Tired of well-meaning friends, family and strangers saying "Oh you poor thing - did you not get much sleep last night? You look so tired!" Don't worry. You're not alone! Eye bags, under-eye circles and under-eye puffiness are all very, very common and are not always caused by tiredness and luckily, there are a few simple fixes to make your eyes look brighter, wider and more awake, minimizing your eye bags in just a few minutes. First, we'll look at a few common causes of eye bags, and how to minimize your risk.

Causes of Eye Bags

There are a number of causes of eye bags. Unfortunately, one of the most common causes is age. As we get older and our skin loses elasticity, which means that the sagging skin around your eyes can turn into bags. You might also be more prone to developing eye bags if your mum has them, as they can be genetic. There are also some lifestyle factors that can play a part in developing them, including not getting enough sleep, having a sinus infection or allergy (the fluid from the infection or allergy can build up underneath your eyes when you sleep, leaving you looking puffy), or being dehydrated.

Preventing Eye Bags

The best way to combat this is by drinking plenty of water, as it'll help flush out that extra fluid and should also help flush out the infection.

Keeping hydrated also ensures that your skin stays soft, supple and elastic, which will keep it looking younger.

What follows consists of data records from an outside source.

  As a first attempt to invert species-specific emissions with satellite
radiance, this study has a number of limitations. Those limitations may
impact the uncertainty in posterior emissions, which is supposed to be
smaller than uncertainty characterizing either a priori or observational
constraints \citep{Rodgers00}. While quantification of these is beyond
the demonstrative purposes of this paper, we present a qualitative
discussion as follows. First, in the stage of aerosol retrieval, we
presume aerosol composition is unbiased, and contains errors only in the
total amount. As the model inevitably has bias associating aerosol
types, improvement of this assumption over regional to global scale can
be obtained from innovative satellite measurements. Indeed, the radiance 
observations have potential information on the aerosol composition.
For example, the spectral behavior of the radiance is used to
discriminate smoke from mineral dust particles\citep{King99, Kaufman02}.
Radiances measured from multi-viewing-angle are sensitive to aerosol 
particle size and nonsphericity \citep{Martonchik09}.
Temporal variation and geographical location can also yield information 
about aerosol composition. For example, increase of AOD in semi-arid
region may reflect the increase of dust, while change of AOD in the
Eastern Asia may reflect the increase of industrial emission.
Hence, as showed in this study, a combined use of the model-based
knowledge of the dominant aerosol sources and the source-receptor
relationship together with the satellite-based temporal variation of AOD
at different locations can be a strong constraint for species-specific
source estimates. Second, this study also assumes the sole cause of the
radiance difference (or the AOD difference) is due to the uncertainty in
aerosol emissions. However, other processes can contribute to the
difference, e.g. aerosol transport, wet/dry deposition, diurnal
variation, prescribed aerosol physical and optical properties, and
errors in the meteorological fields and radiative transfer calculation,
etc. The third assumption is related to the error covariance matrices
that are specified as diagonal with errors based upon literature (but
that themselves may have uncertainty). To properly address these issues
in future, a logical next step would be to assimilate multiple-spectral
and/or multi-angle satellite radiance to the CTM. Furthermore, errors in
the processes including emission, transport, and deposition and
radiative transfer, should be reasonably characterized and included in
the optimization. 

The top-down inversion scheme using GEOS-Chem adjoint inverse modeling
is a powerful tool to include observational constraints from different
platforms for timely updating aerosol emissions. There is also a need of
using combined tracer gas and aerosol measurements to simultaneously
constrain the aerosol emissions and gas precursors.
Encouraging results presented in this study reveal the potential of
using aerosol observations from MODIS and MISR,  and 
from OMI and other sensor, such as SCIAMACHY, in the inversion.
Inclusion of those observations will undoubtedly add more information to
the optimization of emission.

It's also a good idea to just note down when your eye bags seem to get worse, so you can spot a pattern - and once you spot a pattern, you can start to prevent them. For example, some people will find that their eye bags get worse after a period of late nights and early starts, whilst others will get puffy eye bags when spring allergies kick in. 

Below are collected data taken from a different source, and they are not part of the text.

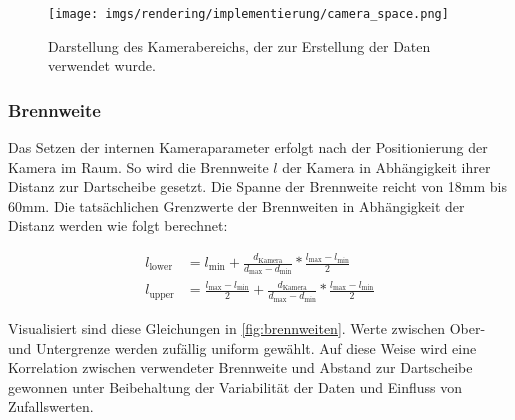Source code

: \begin{figure}
    \centering
    \texttt{[image: imgs/rendering/implementierung/camera\_space.png]}
    \caption{Darstellung des Kamerabereichs, der zur Erstellung der Daten verwendet wurde.}
    \label{img:camera_space}
\end{figure}

\subsubsection{Brennweite}

Das Setzen der internen Kameraparameter erfolgt nach der Positionierung der Kamera im Raum. So wird die Brennweite $l$ der Kamera in Abhängigkeit ihrer Distanz zur Dartscheibe gesetzt. Die Spanne der Brennweite reicht von 18mm bis 60mm. Die tatsächlichen Grenzwerte der Brennweiten in Abhängigkeit der Distanz werden wie folgt berechnet:

\begin{align*}
    l_\text{lower} & = l_\text{min} + \frac{d_\text{Kamera}}{d_\text{max} - d_\text{min}} * \frac{l_\text{max} - l_\text{min}}{2}                          \\
    l_\text{upper} & = \frac{l_\text{max} - l_\text{min}}{2} + \frac{d_\text{Kamera}}{d_\text{max} - d_\text{min}} * \frac{l_\text{max} - l_\text{min}}{2}
\end{align*}

Visualisiert sind diese Gleichungen in \autoref{fig:brennweiten}. Werte zwischen Ober- und Untergrenze werden zufällig uniform gewählt. Auf diese Weise wird eine Korrelation zwischen verwendeter Brennweite und Abstand zur Dartscheibe gewonnen unter Beibehaltung der Variabilität der Daten und Einfluss von Zufallswerten.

Allergies and Fluid Retention

If your eye bags are caused by allergies or fluid retention in the sinuses caused by an infection, the first thing you should do is try to reduce the symptoms of the allergy or infection. See your doctor about taking either an anti-histamine (a tablet that reduces allergies, which should stop you from being so sensitive to pollens or anything else that causes symptoms), or an antibiotic to kill the infection. If fluid retention persists despite medication, you could try a netti pot, which irrigates the nasal canal to help relieve fluid retention associated with allergies or infection. It's a little bit uncomfortable, but it can work a treat. 

It's worth keeping in mind that some thyroid and kidney disorders can cause eye bags - so if your eye bags are not related to allergy, infection, dehydration, tiredness or poor sleeping position, and are not resolved with the tips on this page or on page two, see your doctor to rule out an underlying medical cause.